Tras relajarnos, es un buen momento para encontrarnos con la belleza romántica de la Plaza del Triunfo. Sobre cuatro pilares jónicos, se alza la Inmaculada Concepción, a la que los fotógrafos buscan para retratar cuando hay luna llena. A sus pies, una plaza con parterres y bancos de respaldo de forja nos ofrecen un lugar de descanso. Desde ellos y con el sol tibio de la tarde, podemos disfrutar de las murallas del Alcázar que nos rodean, una visión distinta de la Catedral y la Giralda y, en un lateral, un monumento más discreto en el que vemos una Virgen en un templete.
Este monumento, lejos de lo que pueda pensarse, es una manera de agradecer a la Virgen la salvación de la ciudad en el terremoto de Lisboa de 1755. El seísmo, que provocó bastantes daños en Sevilla, se produjo cuando en la Catedral se celebraba la misa de Todos los Santos. La misa tuvo que terminarse al aire libre en esta zona, y dos años después se inauguró este monumento en acción de gracias.
Más alejada de la zona de los grandes monumentos y en el entorno del eje de las iglesias mudéjares, se encuentra la Plaza de Santa Isabel.

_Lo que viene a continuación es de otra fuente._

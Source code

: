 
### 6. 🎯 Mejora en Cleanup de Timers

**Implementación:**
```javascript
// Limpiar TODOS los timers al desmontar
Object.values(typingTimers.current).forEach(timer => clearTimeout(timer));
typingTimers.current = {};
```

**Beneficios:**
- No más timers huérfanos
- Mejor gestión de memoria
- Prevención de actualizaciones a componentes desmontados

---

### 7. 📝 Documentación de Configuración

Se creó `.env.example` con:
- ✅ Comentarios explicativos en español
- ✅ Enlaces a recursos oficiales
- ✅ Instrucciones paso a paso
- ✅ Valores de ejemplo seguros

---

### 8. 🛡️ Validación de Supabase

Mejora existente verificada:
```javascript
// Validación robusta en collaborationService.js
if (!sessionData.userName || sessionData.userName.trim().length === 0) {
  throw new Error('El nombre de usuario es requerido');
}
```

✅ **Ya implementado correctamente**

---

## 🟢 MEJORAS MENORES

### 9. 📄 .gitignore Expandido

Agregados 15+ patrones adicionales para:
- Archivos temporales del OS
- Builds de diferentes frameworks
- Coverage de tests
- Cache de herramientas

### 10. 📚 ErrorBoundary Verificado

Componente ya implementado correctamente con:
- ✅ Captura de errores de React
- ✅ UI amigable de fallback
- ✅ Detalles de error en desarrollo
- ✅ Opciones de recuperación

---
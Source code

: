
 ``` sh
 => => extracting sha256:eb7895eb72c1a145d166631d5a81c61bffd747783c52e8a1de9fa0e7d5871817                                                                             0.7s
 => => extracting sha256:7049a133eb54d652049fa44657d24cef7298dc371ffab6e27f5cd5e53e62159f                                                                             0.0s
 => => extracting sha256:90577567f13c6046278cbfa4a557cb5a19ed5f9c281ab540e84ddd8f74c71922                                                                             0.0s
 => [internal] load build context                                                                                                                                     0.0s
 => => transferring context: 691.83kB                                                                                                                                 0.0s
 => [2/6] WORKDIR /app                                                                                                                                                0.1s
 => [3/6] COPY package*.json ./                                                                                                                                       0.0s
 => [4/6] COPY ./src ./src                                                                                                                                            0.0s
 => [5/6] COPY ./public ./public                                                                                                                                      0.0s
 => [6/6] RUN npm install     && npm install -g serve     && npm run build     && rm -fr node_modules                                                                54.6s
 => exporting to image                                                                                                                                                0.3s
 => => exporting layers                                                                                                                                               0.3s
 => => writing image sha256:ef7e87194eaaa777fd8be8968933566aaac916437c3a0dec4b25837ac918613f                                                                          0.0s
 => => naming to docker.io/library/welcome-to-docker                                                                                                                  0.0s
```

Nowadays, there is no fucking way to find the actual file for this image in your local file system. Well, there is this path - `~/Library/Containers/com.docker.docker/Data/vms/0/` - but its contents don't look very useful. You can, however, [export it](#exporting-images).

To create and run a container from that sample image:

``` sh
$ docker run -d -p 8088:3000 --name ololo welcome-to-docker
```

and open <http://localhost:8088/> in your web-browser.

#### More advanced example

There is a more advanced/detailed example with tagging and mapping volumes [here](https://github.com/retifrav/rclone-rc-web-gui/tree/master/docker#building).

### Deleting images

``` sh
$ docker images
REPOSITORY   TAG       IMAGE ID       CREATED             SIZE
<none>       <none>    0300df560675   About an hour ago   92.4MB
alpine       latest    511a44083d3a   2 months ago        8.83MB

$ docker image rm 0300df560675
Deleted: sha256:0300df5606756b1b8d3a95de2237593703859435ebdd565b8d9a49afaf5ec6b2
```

Aquí los clásicos bancos de forja sevillanos están arropados por setos para poder mirar a la fuente con el sol de primavera dando en la cara. En esta pequeña placita –para algunos la más bonita de Sevilla–, el gran protagonista es el Convento de Santa Isabel. La portada de la iglesia que da a la plaza es de una gran elegancia, diseñada por Alonso de Vandelvira. Sobre el dintel, hay una escena de la Visitación de Santa Isabel. La portada es un buen ejemplo del estilo manierista, no tan común en la ciudad.
Recorriendo la calle Santa Paula que sale de esta plaza, alcanzamos precisamente el Convento de Santa Paula. Una joya del siglo XV cuya espadaña reluce esbelta sobre los tejados de la zona. En su interior, una más que interesante colección de arte sacro y elementos renacentistas notables. En este convento encontramos obras del ceramista Niculoso Pisano o del escultor Pedro Millán.
Y si volvemos sobre nuestros pasos, llegaremos a la Iglesia de San Marcos. No ha tenido mucha suerte este templo mudéjar, que vivió incendios en el pasado, el más dañino el del inicio de la Guerra Civil, cuando este templo se encontraba en el Moscú sevillano. En esta plaza hubo barricadas y tiroteos, pero ahora es una plaza con sabor a barrio presidido por una torre mestiza en la que diferenciamos perfectamente los elementos más propios del arte islámico y los característicos del arte cristiano. Desde allí, lo mejor es perderse. Las calles de San Marcos descubren azulejos que pasan desapercibidos a simple vista, puertas agrietadas que nos enseñan jardines y pasajes en los que los artistas trabajan en torno a un patio. Guarda el móvil y mira a tu alrededor, porque cada pared cuenta algo.